Herb Greenberg Thinks Green Mountain Isn't Much Without Coke
SodaStream (NASDAQ: SODA), who innovated the soda market with their do-it-yourself machines, has been shaken by news that another carbonated beverage company, Coca-Cola (NYSE: KO), will be teaming up with Green Mountain (NASDAQ: GMCR), famous for their single-serving coffee machines, to use Coke products in their upcoming Keurig Cold machines.
Financial journalist and commentator Herb Greenberg commented on Green Mountain's stock after news of their partnership with Coca-Cola Coca-Cola caused a trading upset for SodaStream on CNBC Thursday.
“I've certainly been wrong on what I thought the stock would do. I think I've been absolutely right in what I thought would happen to the business because had this deal not been announced I think we could all - we all sort of realized that Green Mountain Stock probably would of tanked because the numbers were so, so awful,” said Greenberg.
“And, and so I think this is the old - if you look at what the company said; the kind of forecast they gave, you know, in 2016 and on for quote on quote the next decade, it's sort of a Hail Mary wing and a prayer forecast that everything goes right. Maybe it will; maybe it won't.”

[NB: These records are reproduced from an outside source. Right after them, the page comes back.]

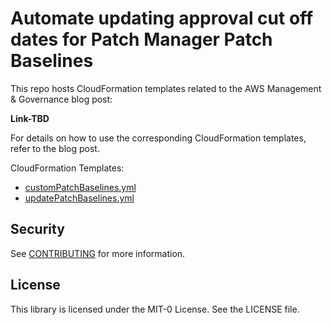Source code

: # Automate updating approval cut off dates for Patch Manager Patch Baselines

This repo hosts CloudFormation templates related to the AWS Management & Governance blog post:

**Link-TBD**

For details on how to use the corresponding CloudFormation templates, refer to the blog post.

CloudFormation Templates:

* [customPatchBaselines.yml](/cfn-templates/customPatchBaselines.yml)
* [updatePatchBaselines.yml](/cfn-templates/updatePatchBaselines.yml)

## Security

See [CONTRIBUTING](CONTRIBUTING.md#security-issue-notifications) for more information.

## License

This library is licensed under the MIT-0 License. See the LICENSE file.

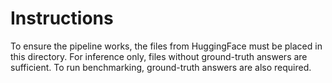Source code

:# Instructions

To ensure the pipeline works, the files from HuggingFace must be placed in this directory. For inference only, files without ground-truth answers are sufficient. To run benchmarking, ground-truth answers are also required.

SodaStream responded to the future competition that their partnership poses by saying that they view the announcement “as further recognition that customer carbonation is the future of the $260 billion at-home carbonated beverage industry.”
“For them, getting the Coke deal, this is a, this is a cheap call for Coke, it's a great, you know, headline for Green Mountain at this point, but the fact of the matter is…the business of Green Mountain without this deal is not that great. It's going in the wrong direction,” said Greenberg.